[Stored data entries]
········

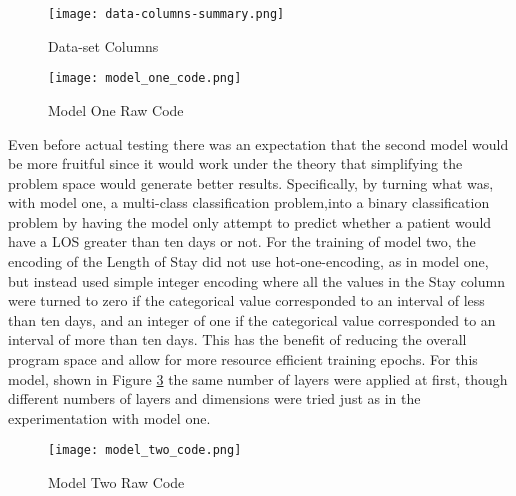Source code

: \documentclass[sigconf,authorversion]{acmart}
\begin{document}
%
\begin{figure}[h]
    \centering
    \texttt{[image: data-columns-summary.png]}
    \caption{Data-set Columns}
    \label{fig: dataset cols}
\end{figure}
\begin{figure}[h]
    \centering
    \texttt{[image: model\_one\_code.png]}
    \caption{Model One Raw Code}
    \label{fig: code_model_one}
\end{figure}
%
\noindent Even before actual testing there was an expectation that the second model would be more fruitful since it would work under the theory that simplifying the problem space would generate better results. Specifically, by turning what was, with model one, a multi-class classification problem,into a binary classification problem by having the model only attempt to predict whether a patient would have a LOS greater than ten days or not. For the training of model two, the encoding of the Length of Stay did not use hot-one-encoding, as in model one, but instead used simple integer encoding where all the values in the Stay column were turned to zero if the categorical value corresponded to an interval of less than ten days, and an integer of one if the categorical value corresponded to an interval of more than ten days. This has the benefit of reducing the overall program space and allow for more resource efficient training epochs. For this model, shown in Figure \ref{fig: code_model_two} the same number of layers were applied at first, though different numbers of layers and dimensions were tried just as in the experimentation with model one. 
%
\begin{figure}[h]
    \centering
    \texttt{[image: model\_two\_code.png]}
    \caption{Model Two Raw Code}
    \label{fig: code_model_two}
\end{figure}
%
\end{document}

········

*ASSIGNED TASK*:
Return all of the entries exactly as written, but drop any pictures they hold.

*RESPONSE TO THIS EXERCISE*:
Source code

: \documentclass[sigconf,authorversion]{acmart}
\begin{document}
%
\begin{figure}[h]
    \centering
    \texttt{[image: data-columns-summary.png]}
    \caption{Data-set Columns}
    \label{fig: dataset cols}
\end{figure}
\begin{figure}[h]
    \centering
    \texttt{[image: model\_one\_code.png]}
    \caption{Model One Raw Code}
    \label{fig: code_model_one}
\end{figure}
%
\noindent Even before actual testing there was an expectation that the second model would be more fruitful since it would work under the theory that simplifying the problem space would generate better results. Specifically, by turning what was, with model one, a multi-class classification problem,into a binary classification problem by having the model only attempt to predict whether a patient would have a LOS greater than ten days or not. For the training of model two, the encoding of the Length of Stay did not use hot-one-encoding, as in model one, but instead used simple integer encoding where all the values in the Stay column were turned to zero if the categorical value corresponded to an interval of less than ten days, and an integer of one if the categorical value corresponded to an interval of more than ten days. This has the benefit of reducing the overall program space and allow for more resource efficient training epochs. For this model, shown in Figure \ref{fig: code_model_two} the same number of layers were applied at first, though different numbers of layers and dimensions were tried just as in the experimentation with model one. 
%
\begin{figure}[h]
    \centering
    \texttt{[image: model\_two\_code.png]}
    \caption{Model Two Raw Code}
    \label{fig: code_model_two}
\end{figure}
%
\end{document}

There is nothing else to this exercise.